> [Stored dataset items]
• • •

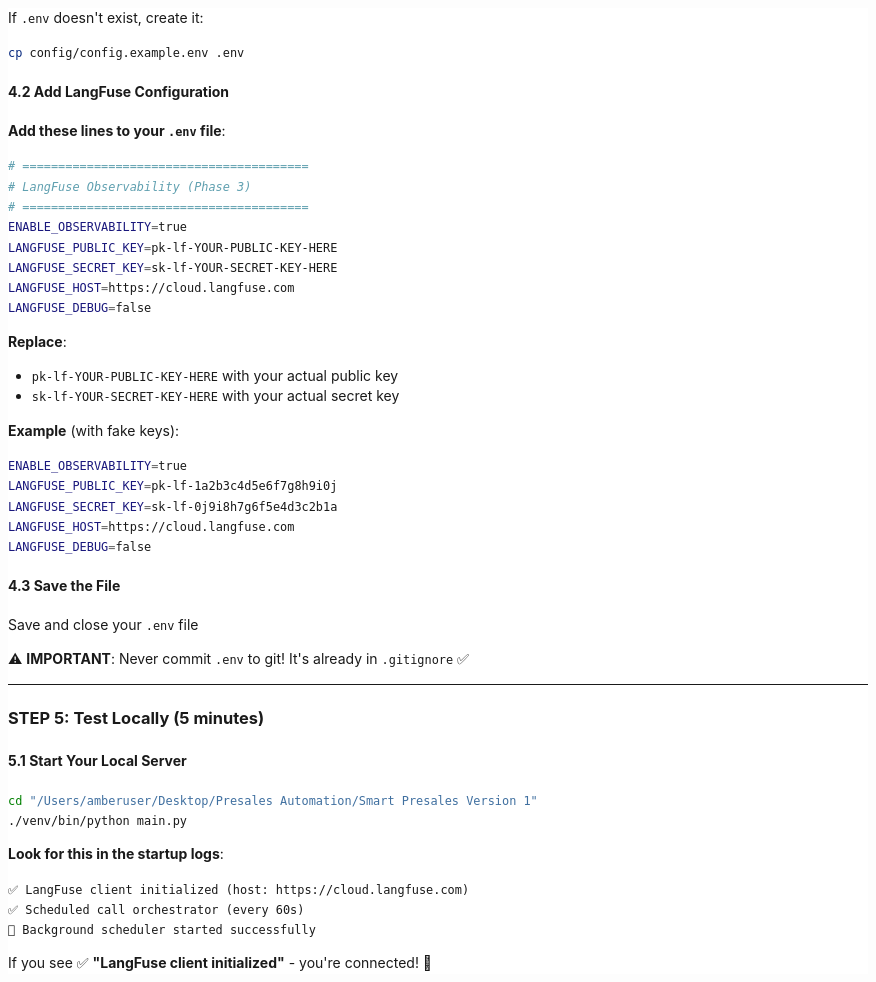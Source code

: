 If `.env` doesn't exist, create it:
```bash
cp config/config.example.env .env
```

#### 4.2 Add LangFuse Configuration
**Add these lines to your `.env` file**:

```bash
# ========================================
# LangFuse Observability (Phase 3)
# ========================================
ENABLE_OBSERVABILITY=true
LANGFUSE_PUBLIC_KEY=pk-lf-YOUR-PUBLIC-KEY-HERE
LANGFUSE_SECRET_KEY=sk-lf-YOUR-SECRET-KEY-HERE
LANGFUSE_HOST=https://cloud.langfuse.com
LANGFUSE_DEBUG=false
```

**Replace**:
- `pk-lf-YOUR-PUBLIC-KEY-HERE` with your actual public key
- `sk-lf-YOUR-SECRET-KEY-HERE` with your actual secret key

**Example** (with fake keys):
```bash
ENABLE_OBSERVABILITY=true
LANGFUSE_PUBLIC_KEY=pk-lf-1a2b3c4d5e6f7g8h9i0j
LANGFUSE_SECRET_KEY=sk-lf-0j9i8h7g6f5e4d3c2b1a
LANGFUSE_HOST=https://cloud.langfuse.com
LANGFUSE_DEBUG=false
```

#### 4.3 Save the File
Save and close your `.env` file

⚠️ **IMPORTANT**: Never commit `.env` to git! It's already in `.gitignore` ✅

---

### **STEP 5: Test Locally** (5 minutes)

#### 5.1 Start Your Local Server
```bash
cd "/Users/amberuser/Desktop/Presales Automation/Smart Presales Version 1"
./venv/bin/python main.py
```

**Look for this in the startup logs**:
```
✅ LangFuse client initialized (host: https://cloud.langfuse.com)
✅ Scheduled call orchestrator (every 60s)
🚀 Background scheduler started successfully
```

If you see ✅ **"LangFuse client initialized"** - you're connected! 🎉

• • •

Please copy each line of the entries in which the word "HERE" shows up.

> [Expected answer]
LANGFUSE_PUBLIC_KEY=pk-lf-YOUR-PUBLIC-KEY-HERE
LANGFUSE_SECRET_KEY=sk-lf-YOUR-SECRET-KEY-HERE
- `pk-lf-YOUR-PUBLIC-KEY-HERE` with your actual public key
- `sk-lf-YOUR-SECRET-KEY-HERE` with your actual secret key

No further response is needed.